### Task brief
Copy each line of the data beneath in which the word "your" appears.

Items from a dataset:
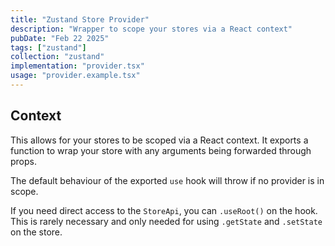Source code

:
 ```yaml
---
title: "Zustand Store Provider"
description: "Wrapper to scope your stores via a React context"
pubDate: "Feb 22 2025"
tags: ["zustand"]
collection: "zustand"
implementation: "provider.tsx"
usage: "provider.example.tsx"
---
```


## Context

This allows for your stores to be scoped via a React context. It exports a function to wrap your store with any arguments being forwarded through props.

The default behaviour of the exported `use` hook will throw if no provider is in scope.

If you need direct access to the `StoreApi`, you can `.useRoot()` on the hook. This is rarely necessary and only needed for using `.getState` and `.setState` on the store.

### Exercise solution
description: "Wrapper to scope your stores via a React context"
This allows for your stores to be scoped via a React context. It exports a function to wrap your store with any arguments being forwarded through props.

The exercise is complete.